Unemployment Insurance: Making Sure We Get the Extra Unemployment We Need?

by: Casey Mulligan

Evidence that unemployment insurance causes more unemployment is easy to find. So a few stimulus law advocates (recall that actual and prospective stimulus laws spend significant money on unemployment insurance programs) have embraced that evidence, claiming that workers can gain something by being unemployed longer, because they can search for a better job.

Suppose for a moment that their claim -- unemployment time is socially productive -- is correct. Still, the claim does not rationalize unemployment insurance. Actually working is productive too, that's why people get paid for doing it. And it's widely recognized that the observed behavioral reactions occur because unemployment insurance subsidizes unemployment relative to working. Efficiency is lost whenever one productive activity is subsidized relative to another. In other words, the argument that unemployment insurance is inefficient in no way relies on an assumption that unemployment is entirely wasteful.

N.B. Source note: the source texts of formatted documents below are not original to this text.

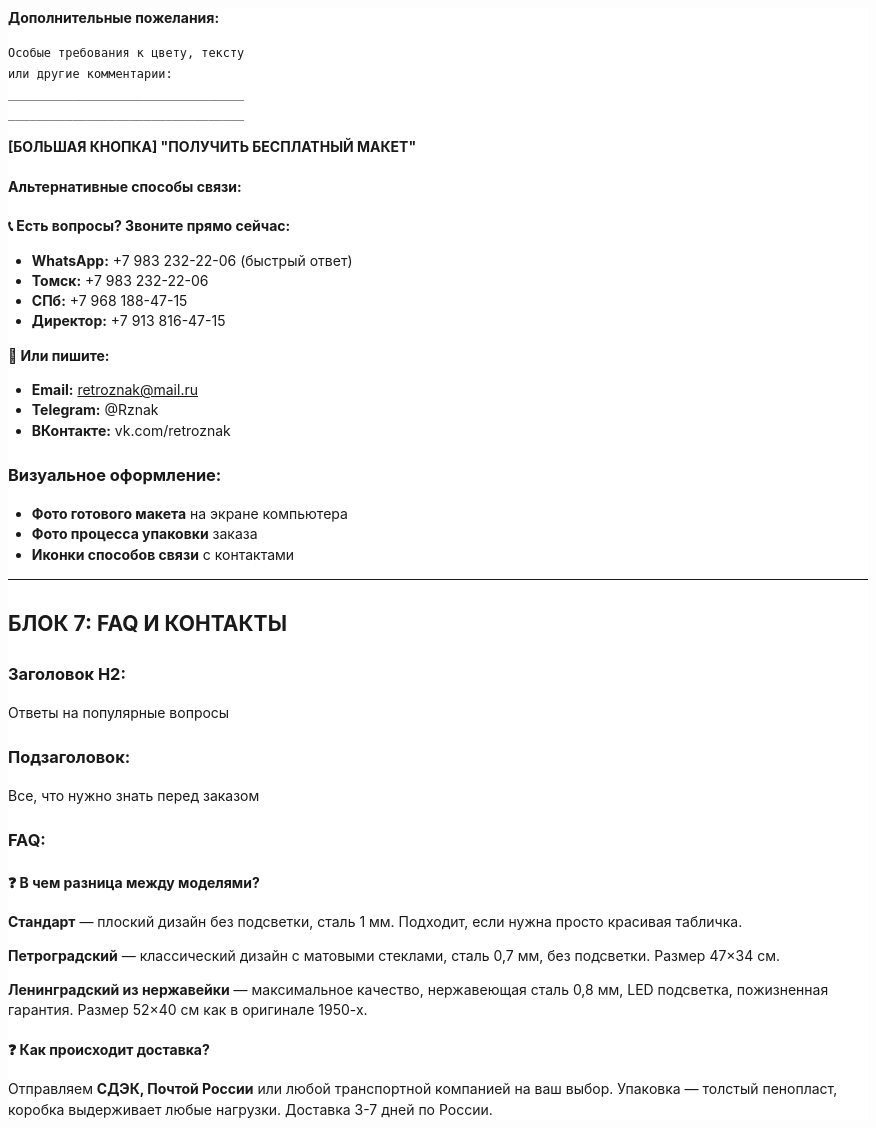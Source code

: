 **Дополнительные пожелания:**
```
Особые требования к цвету, тексту
или другие комментарии:
_________________________________
_________________________________
```

**[БОЛЬШАЯ КНОПКА] "ПОЛУЧИТЬ БЕСПЛАТНЫЙ МАКЕТ"**

#### **Альтернативные способы связи:**

**📞 Есть вопросы? Звоните прямо сейчас:**
- **WhatsApp:** +7 983 232-22-06 (быстрый ответ)
- **Томск:** +7 983 232-22-06
- **СПб:** +7 968 188-47-15
- **Директор:** +7 913 816-47-15

**💬 Или пишите:**
- **Email:** retroznak@mail.ru
- **Telegram:** @Rznak
- **ВКонтакте:** vk.com/retroznak

### **Визуальное оформление:**
- **Фото готового макета** на экране компьютера
- **Фото процесса упаковки** заказа
- **Иконки способов связи** с контактами

---

## БЛОК 7: FAQ И КОНТАКТЫ

### **Заголовок H2:**
Ответы на популярные вопросы

### **Подзаголовок:**
Все, что нужно знать перед заказом

### **FAQ:**

#### **❓ В чем разница между моделями?**
**Стандарт** — плоский дизайн без подсветки, сталь 1 мм. Подходит, если нужна просто красивая табличка.

**Петроградский** — классический дизайн с матовыми стеклами, сталь 0,7 мм, без подсветки. Размер 47×34 см.

**Ленинградский из нержавейки** — максимальное качество, нержавеющая сталь 0,8 мм, LED подсветка, пожизненная гарантия. Размер 52×40 см как в оригинале 1950-х.

#### **❓ Как происходит доставка?**
Отправляем **СДЭК, Почтой России** или любой транспортной компанией на ваш выбор. Упаковка — толстый пенопласт, коробка выдерживает любые нагрузки. Доставка 3-7 дней по России.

The marketplace involves a myriad of decisions between alternate productive activities, and the case for subsidies happens only when the market by itself would excessively favor one over the other.

So if you want to defend unemployment insurance on the grounds that unemployment is productive, you need to further argue that the market by itself results in too little unemployment, so that unemployment insurance helps ensure that we get the extra unemployment that society needs!

Such a claim would be logical, and perhaps even correct, but I predict that stimulus law advocates are unwilling to make it.